» TASK
Which of the lines below mention the word "Unix"? Pull each one out.

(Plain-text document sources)
□ □ □ □ □ □ □

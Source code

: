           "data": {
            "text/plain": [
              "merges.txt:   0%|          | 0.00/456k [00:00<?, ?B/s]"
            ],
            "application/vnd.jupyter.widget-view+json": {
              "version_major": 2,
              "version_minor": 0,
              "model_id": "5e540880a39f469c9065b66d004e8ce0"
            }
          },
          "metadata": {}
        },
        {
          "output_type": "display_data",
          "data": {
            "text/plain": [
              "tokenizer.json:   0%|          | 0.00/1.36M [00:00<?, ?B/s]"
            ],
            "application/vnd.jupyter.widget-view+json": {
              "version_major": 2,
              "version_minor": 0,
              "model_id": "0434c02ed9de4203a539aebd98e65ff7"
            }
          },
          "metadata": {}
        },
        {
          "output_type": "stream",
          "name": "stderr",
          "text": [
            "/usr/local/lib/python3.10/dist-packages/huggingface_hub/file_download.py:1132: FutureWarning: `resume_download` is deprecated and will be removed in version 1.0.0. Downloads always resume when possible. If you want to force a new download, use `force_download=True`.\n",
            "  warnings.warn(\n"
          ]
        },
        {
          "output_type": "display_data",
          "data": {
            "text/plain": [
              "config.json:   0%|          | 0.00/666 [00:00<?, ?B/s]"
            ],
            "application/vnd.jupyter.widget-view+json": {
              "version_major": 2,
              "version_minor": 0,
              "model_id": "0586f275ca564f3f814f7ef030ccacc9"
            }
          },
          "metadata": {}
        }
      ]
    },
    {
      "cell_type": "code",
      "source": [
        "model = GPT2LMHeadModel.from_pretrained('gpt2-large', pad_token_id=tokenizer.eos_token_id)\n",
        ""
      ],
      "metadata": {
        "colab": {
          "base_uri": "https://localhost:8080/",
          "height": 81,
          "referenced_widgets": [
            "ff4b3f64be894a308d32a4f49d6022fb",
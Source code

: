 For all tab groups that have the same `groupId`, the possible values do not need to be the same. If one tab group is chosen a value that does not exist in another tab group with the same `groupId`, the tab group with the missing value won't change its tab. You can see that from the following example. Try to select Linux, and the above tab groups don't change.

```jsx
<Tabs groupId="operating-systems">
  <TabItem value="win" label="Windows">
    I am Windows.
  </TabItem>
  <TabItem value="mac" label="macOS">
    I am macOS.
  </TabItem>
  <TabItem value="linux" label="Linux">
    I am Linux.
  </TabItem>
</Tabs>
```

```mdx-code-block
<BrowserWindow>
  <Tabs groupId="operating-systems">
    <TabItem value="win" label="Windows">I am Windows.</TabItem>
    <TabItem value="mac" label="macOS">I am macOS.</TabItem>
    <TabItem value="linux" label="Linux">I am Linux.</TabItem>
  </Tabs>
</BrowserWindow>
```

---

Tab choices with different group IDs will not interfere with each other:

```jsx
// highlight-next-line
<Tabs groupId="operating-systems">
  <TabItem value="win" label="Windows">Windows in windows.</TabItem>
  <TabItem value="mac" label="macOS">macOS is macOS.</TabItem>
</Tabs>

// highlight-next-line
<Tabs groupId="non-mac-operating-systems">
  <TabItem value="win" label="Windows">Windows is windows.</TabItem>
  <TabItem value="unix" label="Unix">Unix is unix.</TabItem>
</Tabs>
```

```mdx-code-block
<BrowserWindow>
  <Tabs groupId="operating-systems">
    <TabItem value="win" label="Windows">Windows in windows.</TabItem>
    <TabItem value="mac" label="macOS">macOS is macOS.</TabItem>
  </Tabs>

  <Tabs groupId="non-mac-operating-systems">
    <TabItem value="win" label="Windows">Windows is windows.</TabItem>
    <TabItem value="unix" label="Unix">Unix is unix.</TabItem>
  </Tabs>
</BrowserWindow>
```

□ □ □ □ □ □ □

» TASK RESPONSE
  <TabItem value="unix" label="Unix">Unix is unix.</TabItem>
    <TabItem value="unix" label="Unix">Unix is unix.</TabItem>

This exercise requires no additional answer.